CATANIA. S’infittisce il giallo attorno all’omicidio del paternese Natale Pedalino (66 anni). Ieri si è concluso l’incidente probatorio richiesto nell’ambito delle indagini preliminari condotte per far luce sull’efferato delitto avvenuto lo scorso 19 dicembre. Presente in aula anche il belpassese Giulio Arena (57 anni), il docente di musica ad oggi unico indagato accusato di aver trucidato il suo giardiniere di fiducia con almeno trenta coltellate e di averne poi gettato il corpo senza vita in una stradina di Paternò. L’uomo è detenuto nel carcere di Piazza Lanza da quando i carabinieri lo arrestarono su richiesta della procura di Catania. Arena in questi mesi si è sempre professato innocente. Il gip Giovanni Cariolo nel corso dell’udienza svolta a porte chiuse nella I sezione del tribunale di Catania, ha ascoltato il perito Nicolò Polizzi incaricato di analizzare decine di campionature acquisite dai ris di Messina. Gli esami sono stati effettuati sui dei reperti, fra cui della scarpe, un giubbotto e dei coltelli appartenenti ad Arena. Pm titolare delle indagini è Fabrizio Aliotta.
Nessuna traccia riconducibile alla vittima sarebbe stata rinvenuta nella lavanderia della villetta dell’indagato, situata al confine tra Belpasso e Ragalna. Niente neanche nelle lame dei coltelli. Dagli esami spunta invece un elemento nuovo: una macchia di sangue – il cui Dna appartiene alla vittima – trovata nel terzo gradino di una piccola scala mobile perquisita nell’abitazione dell’indagato. Al momento sarebbe questa l’unica traccia certa. Ma l’inchiesta giudiziaria si profila complessa. Sono diverse infatti le tracce rinvenute nella villetta di Arena, dove il Pedalino svolgeva diverse attività agricole da tempo. L’udienza durata circa due ore si è inoltre concentrata su alcuni profili genetici misti individuati in alcuni reperti dove sono presenti due diverse componenti del dna: uno di Arena e l’altro, parziale, probabilmente della vittima. Ma gli esiti delle analisi non hanno affatto convinto la difesa del presunto assassino. I legali di Arena, Salvatore Caruso e Antonio Giuffrida, hanno manifestato la necessità di ricorrere al parere di un loro perito al fine di poter avere una più precisa valutazione del quadro probatorio a carico del loro assistito.
Tra le anomalie del caso rimane al momento l’assenza di un movente.
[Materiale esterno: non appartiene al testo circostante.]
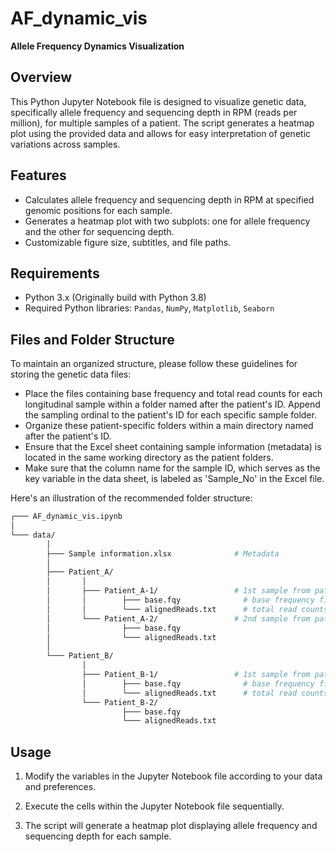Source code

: # AF_dynamic_vis
**Allele Frequency Dynamics Visualization**    

## Overview

This Python Jupyter Notebook file is designed to visualize genetic data, specifically allele frequency and sequencing depth in RPM (reads per million), for multiple samples of a patient. The script generates a heatmap plot using the provided data and allows for easy interpretation of genetic variations across samples.

## Features

- Calculates allele frequency and sequencing depth in RPM at specified genomic positions for each sample.
- Generates a heatmap plot with two subplots: one for allele frequency and the other for sequencing depth.
- Customizable figure size, subtitles, and file paths.

## Requirements

- Python 3.x (Originally build with Python 3.8)
- Required Python libraries: `Pandas`, `NumPy`, `Matplotlib`, `Seaborn`

## Files and Folder Structure

To maintain an organized structure, please follow these guidelines for storing the genetic data files:
- Place the files containing base frequency and total read counts for each longitudinal sample within a folder named after the patient's ID. Append the sampling ordinal to the patient's ID for each specific sample folder.
- Organize these patient-specific folders within a main directory named after the patient's ID.
- Ensure that the Excel sheet containing sample information (metadata) is located in the same working directory as the patient folders.
- Make sure that the column name for the sample ID, which serves as the key variable in the data sheet, is labeled as 'Sample_No' in the Excel file.

Here's an illustration of the recommended folder structure:
```bash
┌─── AF_dynamic_vis.ipynb
│
└─── data/
        │
        ├─── Sample information.xlsx              # Metadata
        │
        ├─── Patient_A/ 
        │       │
        │       ├─── Patient_A-1/                 # 1st sample from patient A
        │       │        ├─── base.fqy              # base frequency file 
        │       │        └─── alignedReads.txt      # total read counts in the sample library
        │       └─── Patient_A-2/                 # 2nd sample from patient A
        │                ├─── base.fqy
        │                └─── alignedReads.txt
        │
        └─── Patient_B/
                │
                ├─── Patient_B-1/                 # 1st sample from patient B
                │        ├─── base.fqy              # base frequency file 
                │        └─── alignedReads.txt      # total read counts in the sample library
                └─── Patient_B-2/
                         ├─── base.fqy
                         └─── alignedReads.txt
```


## Usage

1. Modify the variables in the Jupyter Notebook file according to your data and preferences.

2. Execute the cells within the Jupyter Notebook file sequentially. 

3. The script will generate a heatmap plot displaying allele frequency and sequencing depth for each sample.

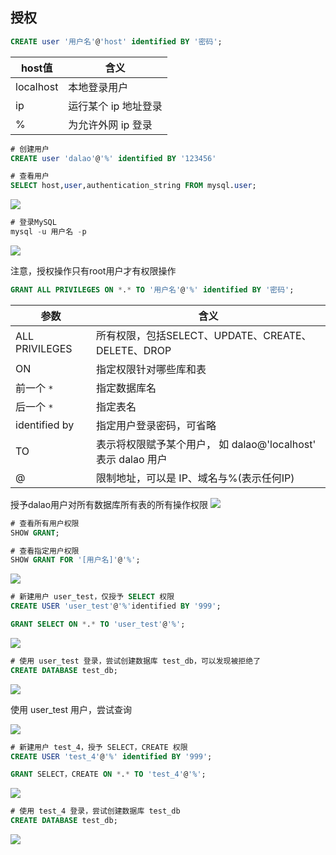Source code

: <!--
 * @Description: 
 * @Version: 1.0
 * @Author: DaLao
 * @Email: dalao_li@163.com
 * @Date: 2021-10-06 13:11:32
 * @LastEditors: DaLao
 * @LastEditTime: 2021-12-14 21:56:34
-->

## 授权

```sql
CREATE user '用户名'@'host' identified BY '密码';
```
| host值    | 含义                 |
| --------- | -------------------- |
| localhost | 本地登录用户         |
| ip        | 运行某个 ip 地址登录 |
| %         | 为允许外网 ip 登录   |

```sql
# 创建用户 
CREATE user 'dalao'@'%' identified BY '123456'

# 查看用户
SELECT host,user,authentication_string FROM mysql.user;
```

![](https://cdn.hurra.ltd/img/20200516001828.png)

```sql
# 登录MySQL
mysql -u 用户名 -p
```

![](https://cdn.hurra.ltd/img/20200516001919.png)

注意，授权操作只有root用户才有权限操作

```sql
GRANT ALL PRIVILEGES ON *.* TO '用户名'@'%' identified BY '密码';
```


| 参数           | 含义                                                          |
| -------------- | ------------------------------------------------------------- |
| ALL PRIVILEGES | 所有权限，包括SELECT、UPDATE、CREATE、DELETE、DROP            |
| ON             | 指定权限针对哪些库和表                                        |
| 前一个 `*`     | 指定数据库名                                                  |
| 后一个 `*`     | 指定表名                                                      |
| identified by  | 指定用户登录密码，可省略                                      |
| TO             | 表示将权限赋予某个用户， 如 dalao@'localhost' 表示 dalao 用户 |
| @              | 限制地址，可以是 IP、域名与%(表示任何IP)                      |

授予dalao用户对所有数据库所有表的所有操作权限
![](https://cdn.hurra.ltd/img/20200516003253.png)

```sql
# 查看所有用户权限
SHOW GRANT;

# 查看指定用户权限
SHOW GRANT FOR '[用户名]'@'%';
```

![](https://cdn.hurra.ltd/img/20200516003557.png)


```sql
# 新建用户 user_test，仅授予 SELECT 权限
CREATE USER 'user_test'@'%'identified BY '999';

GRANT SELECT ON *.* TO 'user_test'@'%';
```

![](https://cdn.hurra.ltd/img/20200516004045.png)


```sql
# 使用 user_test 登录，尝试创建数据库 test_db，可以发现被拒绝了
CREATE DATABASE test_db;
```

![](https://cdn.hurra.ltd/img/20200516004259.png)

使用 user_test 用户，尝试查询

![](https://cdn.hurra.ltd/img/20200516004447.png)


```sql
# 新建用户 test_4，授予 SELECT，CREATE 权限
CREATE USER 'test_4'@'%' identified BY '999';

GRANT SELECT，CREATE ON *.* TO 'test_4'@'%';
```

![](https://cdn.hurra.ltd/img/20200516084018.png)

```sql
# 使用 test_4 登录，尝试创建数据库 test_db
CREATE DATABASE test_db;
```

![](https://cdn.hurra.ltd/img/20200516084301.png)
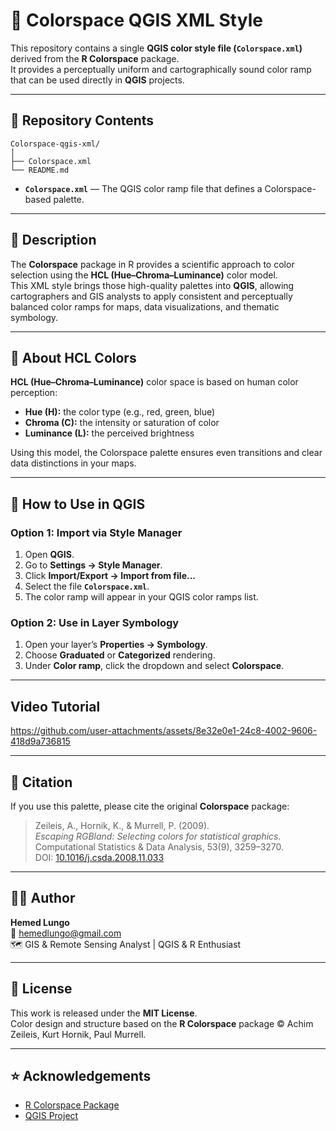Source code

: # 🎨 Colorspace QGIS XML Style

This repository contains a single **QGIS color style file (`Colorspace.xml`)** derived from the **R Colorspace** package.  
It provides a perceptually uniform and cartographically sound color ramp that can be used directly in **QGIS** projects.

---

## 📁 Repository Contents

```text
Colorspace-qgis-xml/
│
├── Colorspace.xml
└── README.md
```

- **`Colorspace.xml`** — The QGIS color ramp file that defines a Colorspace-based palette.

---

## 📘 Description

The **Colorspace** package in R provides a scientific approach to color selection using the **HCL (Hue–Chroma–Luminance)** color model.  
This XML style brings those high-quality palettes into **QGIS**, allowing cartographers and GIS analysts to apply consistent and perceptually balanced color ramps for maps, data visualizations, and thematic symbology.

---

## 🧠 About HCL Colors

**HCL (Hue–Chroma–Luminance)** color space is based on human color perception:

- **Hue (H):** the color type (e.g., red, green, blue)  
- **Chroma (C):** the intensity or saturation of color  
- **Luminance (L):** the perceived brightness  

Using this model, the Colorspace palette ensures even transitions and clear data distinctions in your maps.

---

## 🔧 How to Use in QGIS

### Option 1: Import via Style Manager
1. Open **QGIS**.  
2. Go to **Settings → Style Manager**.  
3. Click **Import/Export → Import from file...**  
4. Select the file **`Colorspace.xml`**.  
5. The color ramp will appear in your QGIS color ramps list.

### Option 2: Use in Layer Symbology
1. Open your layer’s **Properties → Symbology**.  
2. Choose **Graduated** or **Categorized** rendering.  
3. Under **Color ramp**, click the dropdown and select **Colorspace**.

---
## Video Tutorial 
https://github.com/user-attachments/assets/8e32e0e1-24c8-4002-9606-418d9a736815


---

## 🧾 Citation

If you use this palette, please cite the original **Colorspace** package:

> Zeileis, A., Hornik, K., & Murrell, P. (2009).  
> *Escaping RGBland: Selecting colors for statistical graphics.*  
> Computational Statistics & Data Analysis, 53(9), 3259–3270.  
> DOI: [10.1016/j.csda.2008.11.033](https://doi.org/10.1016/j.csda.2008.11.033)

---

## 🧑‍💻 Author

**Hemed Lungo**  
📧 [hemedlungo@gmail.com](mailto:hemedlungo@gmail.com)  
🗺️ GIS & Remote Sensing Analyst | QGIS & R Enthusiast  

---

## 🪪 License

This work is released under the **MIT License**.  
Color design and structure based on the **R Colorspace** package © Achim Zeileis, Kurt Hornik, Paul Murrell.

---

## ⭐ Acknowledgements

- [R Colorspace Package](https://cran.r-project.org/package=colorspace)  
- [QGIS Project](https://qgis.org)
Inizialmente si era ipotizzata una lite per futili motivi. Ma il tribunale del Riesame, aveva ritenuto che ci fossero ragioni ben più gravi dietro l’efferato omicidio. Ad inchiodare il presunto omicida, nelle prime fasi della indagini, sarebbe stata la traccia ematica rilevata dagli investigatori nel freno a mano del suo suv, un Subaru Forester. Secondo gli accertamenti tecnico scientifici quel sangue apparterrebbe alla vittima dell’omicidio. Ma ascoltato dal magistrato, già nella precedente udienza, Arena ha chiarito che la macchia di sangue trovata nell’abitacolo della sua auto risalirebbe ad una vecchia ferita che il Pedalino si procurò durante le attività agricole che era solito svolgere in casa del presunto assassino. Arena ha raccontato di avere preso dalla sua auto un cicatrizzante per medicare la ferita della vittima.